August census to cost Shs336b

The last time Uganda conducted a National Population and Household Census was in 2014. Photo / File 

What you need to know:

  • This will be the sixth census in post-independent Uganda. The last census was conducted in 2014  

Uganda Bureau of Statistics (Ubos) has said it will spend Shs336b on the upcoming National Population and Housing Census due in August. 

The money, Ubos said early this week, will be used before, during and after the census on a number of activities, among which include mapping districts, recruiting, training and payment of  enumerators and supervisors and procurement of tablets for data transfer.

Speaking during a media briefing in Kampala on Wednesday, Dr Chris N Mukiza, the Ubos executive director, said a census is a huge and expensive undertaking that requires money to return accurate and relatable data sets. 

However, he said, the money will be raised in two traches of Shs160b and Shs176b mobilised in two different financial years.  

Ubos is expected to recruit 110,000 enumerators, who will be trained and deployed in different sub-counties across the country. 

However, Dr Mukiza said the recruitment will be done by the district chief administrative officers. 

Ubos will also buy 139 tablets at a cost of Shs132.1b, which will be key in transferring data from various census enumerators to aggregation points and data centres. 

A census provides a snapshot of the state of a country’s population, which is a key statistical data through which governments are able to tell the structure of the country’s demographic as well as plan for social and economic programmes that can sufficiently impact the population. 

Uganda is currently estimated to have a population of about 45 million people, 75 percent of which are below the age of 15 years. 

The country also faces a high dependence level due to a largely young population, while the elderly are exposed due to low levels of social security. 

Uganda last conducted a national census in 2014 at an estimated cost of Shs75b. 

This will be the sixth census in post-independent Uganda, through which the country has attempted to create both long and short-term plans. 

Dr Mukiza indicated that the upcoming census will be paperless with enumerators using tablets to enter data, which will be sent directly to data centres. 

Therefore, he said, there was need to expand Ubos’s data processing servers, data spreads and outlays. 

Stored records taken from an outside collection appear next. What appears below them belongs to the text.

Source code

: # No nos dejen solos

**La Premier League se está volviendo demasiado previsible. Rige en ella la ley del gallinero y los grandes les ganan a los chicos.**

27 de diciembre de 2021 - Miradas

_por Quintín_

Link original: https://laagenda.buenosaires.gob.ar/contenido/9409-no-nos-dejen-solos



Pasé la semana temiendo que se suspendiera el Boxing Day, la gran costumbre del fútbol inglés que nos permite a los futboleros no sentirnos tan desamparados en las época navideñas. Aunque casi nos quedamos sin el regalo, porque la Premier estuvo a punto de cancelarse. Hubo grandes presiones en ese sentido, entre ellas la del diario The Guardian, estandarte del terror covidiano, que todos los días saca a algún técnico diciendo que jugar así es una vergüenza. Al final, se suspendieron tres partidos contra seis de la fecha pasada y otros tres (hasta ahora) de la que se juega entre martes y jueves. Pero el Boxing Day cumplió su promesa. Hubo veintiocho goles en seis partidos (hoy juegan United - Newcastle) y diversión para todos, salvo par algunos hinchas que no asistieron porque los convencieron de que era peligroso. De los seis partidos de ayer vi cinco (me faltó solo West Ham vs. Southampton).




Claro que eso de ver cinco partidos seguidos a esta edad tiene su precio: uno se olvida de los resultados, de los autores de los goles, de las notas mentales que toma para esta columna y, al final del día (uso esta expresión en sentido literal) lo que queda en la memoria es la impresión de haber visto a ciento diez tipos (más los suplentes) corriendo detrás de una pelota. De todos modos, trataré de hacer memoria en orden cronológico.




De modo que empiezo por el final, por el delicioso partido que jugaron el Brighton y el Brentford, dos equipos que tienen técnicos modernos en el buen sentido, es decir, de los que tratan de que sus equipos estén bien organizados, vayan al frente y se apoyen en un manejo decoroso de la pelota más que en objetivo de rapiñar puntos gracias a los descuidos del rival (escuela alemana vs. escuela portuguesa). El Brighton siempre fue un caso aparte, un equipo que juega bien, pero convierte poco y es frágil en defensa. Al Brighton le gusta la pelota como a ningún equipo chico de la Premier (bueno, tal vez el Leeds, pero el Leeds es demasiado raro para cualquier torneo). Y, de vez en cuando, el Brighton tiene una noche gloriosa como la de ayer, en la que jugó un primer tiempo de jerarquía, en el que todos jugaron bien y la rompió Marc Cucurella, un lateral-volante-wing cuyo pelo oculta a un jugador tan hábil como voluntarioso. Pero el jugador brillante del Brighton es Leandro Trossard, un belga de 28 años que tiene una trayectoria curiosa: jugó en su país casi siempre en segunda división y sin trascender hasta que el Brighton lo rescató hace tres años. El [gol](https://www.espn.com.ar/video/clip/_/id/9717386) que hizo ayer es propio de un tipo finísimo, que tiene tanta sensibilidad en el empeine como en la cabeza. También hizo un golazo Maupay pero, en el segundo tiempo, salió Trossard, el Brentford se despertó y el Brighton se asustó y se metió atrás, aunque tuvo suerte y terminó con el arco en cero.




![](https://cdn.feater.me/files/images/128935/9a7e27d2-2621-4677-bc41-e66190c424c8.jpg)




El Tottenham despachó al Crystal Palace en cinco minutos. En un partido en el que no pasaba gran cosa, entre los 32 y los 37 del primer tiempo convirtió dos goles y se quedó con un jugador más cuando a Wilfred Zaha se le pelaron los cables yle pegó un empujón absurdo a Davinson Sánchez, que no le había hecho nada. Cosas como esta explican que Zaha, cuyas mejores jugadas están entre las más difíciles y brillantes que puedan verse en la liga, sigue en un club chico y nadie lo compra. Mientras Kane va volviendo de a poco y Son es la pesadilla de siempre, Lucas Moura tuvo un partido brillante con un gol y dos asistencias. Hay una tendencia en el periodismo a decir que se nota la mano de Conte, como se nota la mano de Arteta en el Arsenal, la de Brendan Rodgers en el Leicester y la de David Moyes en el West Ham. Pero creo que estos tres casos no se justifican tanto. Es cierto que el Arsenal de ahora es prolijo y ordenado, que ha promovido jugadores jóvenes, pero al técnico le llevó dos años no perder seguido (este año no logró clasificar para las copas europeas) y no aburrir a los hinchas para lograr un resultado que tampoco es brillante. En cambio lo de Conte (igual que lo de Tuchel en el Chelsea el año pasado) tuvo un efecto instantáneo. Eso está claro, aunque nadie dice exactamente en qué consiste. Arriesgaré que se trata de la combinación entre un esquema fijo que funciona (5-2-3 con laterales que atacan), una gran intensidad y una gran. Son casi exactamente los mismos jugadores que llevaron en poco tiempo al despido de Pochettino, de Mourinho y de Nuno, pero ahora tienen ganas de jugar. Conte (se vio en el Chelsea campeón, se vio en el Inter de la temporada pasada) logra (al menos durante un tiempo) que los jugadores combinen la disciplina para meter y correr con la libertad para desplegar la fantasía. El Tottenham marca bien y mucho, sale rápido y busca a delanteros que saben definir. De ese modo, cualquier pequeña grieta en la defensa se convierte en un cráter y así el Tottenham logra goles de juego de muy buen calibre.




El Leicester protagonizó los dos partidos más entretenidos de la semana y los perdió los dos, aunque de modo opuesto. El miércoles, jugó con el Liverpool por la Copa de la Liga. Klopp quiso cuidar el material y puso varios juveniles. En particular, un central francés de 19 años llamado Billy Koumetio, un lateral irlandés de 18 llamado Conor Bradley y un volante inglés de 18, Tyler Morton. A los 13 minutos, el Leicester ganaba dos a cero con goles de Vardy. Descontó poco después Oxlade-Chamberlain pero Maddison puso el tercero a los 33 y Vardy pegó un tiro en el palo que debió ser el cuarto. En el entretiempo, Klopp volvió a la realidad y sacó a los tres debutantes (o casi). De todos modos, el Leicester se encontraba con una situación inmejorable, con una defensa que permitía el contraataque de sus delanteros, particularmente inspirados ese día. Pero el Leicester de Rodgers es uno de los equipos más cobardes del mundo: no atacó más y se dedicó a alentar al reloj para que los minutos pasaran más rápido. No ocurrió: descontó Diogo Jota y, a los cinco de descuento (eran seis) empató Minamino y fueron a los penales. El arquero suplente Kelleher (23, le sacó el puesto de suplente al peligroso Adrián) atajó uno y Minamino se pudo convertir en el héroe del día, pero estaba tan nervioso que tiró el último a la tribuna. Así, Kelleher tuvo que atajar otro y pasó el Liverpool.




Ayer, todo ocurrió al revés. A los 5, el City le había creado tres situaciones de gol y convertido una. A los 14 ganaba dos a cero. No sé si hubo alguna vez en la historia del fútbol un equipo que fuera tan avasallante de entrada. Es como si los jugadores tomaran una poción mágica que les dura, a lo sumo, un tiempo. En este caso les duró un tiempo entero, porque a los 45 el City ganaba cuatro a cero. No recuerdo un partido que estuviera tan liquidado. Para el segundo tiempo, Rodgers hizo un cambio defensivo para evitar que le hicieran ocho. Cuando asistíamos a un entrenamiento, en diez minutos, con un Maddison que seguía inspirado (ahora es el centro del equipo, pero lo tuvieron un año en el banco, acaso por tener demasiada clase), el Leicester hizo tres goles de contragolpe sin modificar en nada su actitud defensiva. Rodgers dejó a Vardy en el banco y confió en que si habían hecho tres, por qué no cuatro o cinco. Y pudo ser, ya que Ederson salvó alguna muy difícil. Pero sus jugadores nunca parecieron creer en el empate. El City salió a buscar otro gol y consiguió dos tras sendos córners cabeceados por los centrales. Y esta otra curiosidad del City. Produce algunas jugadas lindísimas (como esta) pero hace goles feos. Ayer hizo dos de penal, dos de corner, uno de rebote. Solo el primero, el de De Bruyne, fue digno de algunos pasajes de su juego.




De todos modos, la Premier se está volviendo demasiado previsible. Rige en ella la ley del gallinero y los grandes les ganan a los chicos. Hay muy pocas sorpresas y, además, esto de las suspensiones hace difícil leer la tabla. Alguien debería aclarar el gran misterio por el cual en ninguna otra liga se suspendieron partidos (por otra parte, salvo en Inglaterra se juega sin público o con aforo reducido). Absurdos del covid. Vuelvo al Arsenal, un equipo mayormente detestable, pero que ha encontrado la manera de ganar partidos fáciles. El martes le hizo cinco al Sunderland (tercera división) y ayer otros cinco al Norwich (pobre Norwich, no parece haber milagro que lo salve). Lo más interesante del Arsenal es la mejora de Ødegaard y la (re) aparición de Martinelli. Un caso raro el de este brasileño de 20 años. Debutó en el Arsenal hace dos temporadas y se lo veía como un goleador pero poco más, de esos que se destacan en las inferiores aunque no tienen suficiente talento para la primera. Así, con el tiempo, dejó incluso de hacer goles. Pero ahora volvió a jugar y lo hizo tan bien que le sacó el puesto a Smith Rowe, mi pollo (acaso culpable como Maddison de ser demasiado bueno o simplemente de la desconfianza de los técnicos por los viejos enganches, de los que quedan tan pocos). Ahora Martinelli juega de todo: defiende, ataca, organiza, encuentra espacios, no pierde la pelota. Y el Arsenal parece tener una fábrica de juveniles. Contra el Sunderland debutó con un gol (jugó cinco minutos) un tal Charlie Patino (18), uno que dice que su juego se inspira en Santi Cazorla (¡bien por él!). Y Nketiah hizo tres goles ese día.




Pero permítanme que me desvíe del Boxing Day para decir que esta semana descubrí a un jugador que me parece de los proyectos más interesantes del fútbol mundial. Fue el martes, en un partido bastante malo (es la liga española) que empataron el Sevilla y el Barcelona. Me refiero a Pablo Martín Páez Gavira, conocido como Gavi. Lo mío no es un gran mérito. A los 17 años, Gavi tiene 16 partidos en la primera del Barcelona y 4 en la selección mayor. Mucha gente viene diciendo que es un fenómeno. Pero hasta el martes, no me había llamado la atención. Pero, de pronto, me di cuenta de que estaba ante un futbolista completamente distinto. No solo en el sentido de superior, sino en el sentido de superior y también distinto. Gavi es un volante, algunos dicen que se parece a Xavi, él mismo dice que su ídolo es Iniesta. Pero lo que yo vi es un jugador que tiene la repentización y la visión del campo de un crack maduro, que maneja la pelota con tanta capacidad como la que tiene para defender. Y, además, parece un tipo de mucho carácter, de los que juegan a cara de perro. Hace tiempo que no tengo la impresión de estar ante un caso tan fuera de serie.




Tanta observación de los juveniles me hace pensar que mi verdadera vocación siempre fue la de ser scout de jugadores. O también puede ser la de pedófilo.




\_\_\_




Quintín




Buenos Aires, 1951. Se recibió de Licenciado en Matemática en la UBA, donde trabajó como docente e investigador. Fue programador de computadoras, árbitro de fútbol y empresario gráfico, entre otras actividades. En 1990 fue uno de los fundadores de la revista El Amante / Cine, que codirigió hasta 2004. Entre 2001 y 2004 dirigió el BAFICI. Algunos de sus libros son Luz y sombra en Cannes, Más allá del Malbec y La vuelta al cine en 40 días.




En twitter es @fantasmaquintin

“We [shall be] validating data. If we find that one person has been counted twice [that will be] disqualified because it will automatically indicate to us double counting,” he said, noting that census will take 10 days, after which a preliminary report will be released within two months, with the final report be released in June 2024. 

Dr Mukiza also indicated that Ubos has so far completed mapping of 40 districts, which covers 56 percent of the households, while in 49 districts partial mapping of between 68 percent and 93 percent has been achieved . 

Mapping of the cities, he said, will be done 10 days to the census nights, with the census conducted during day time to determine the number of people in the city during a particular time.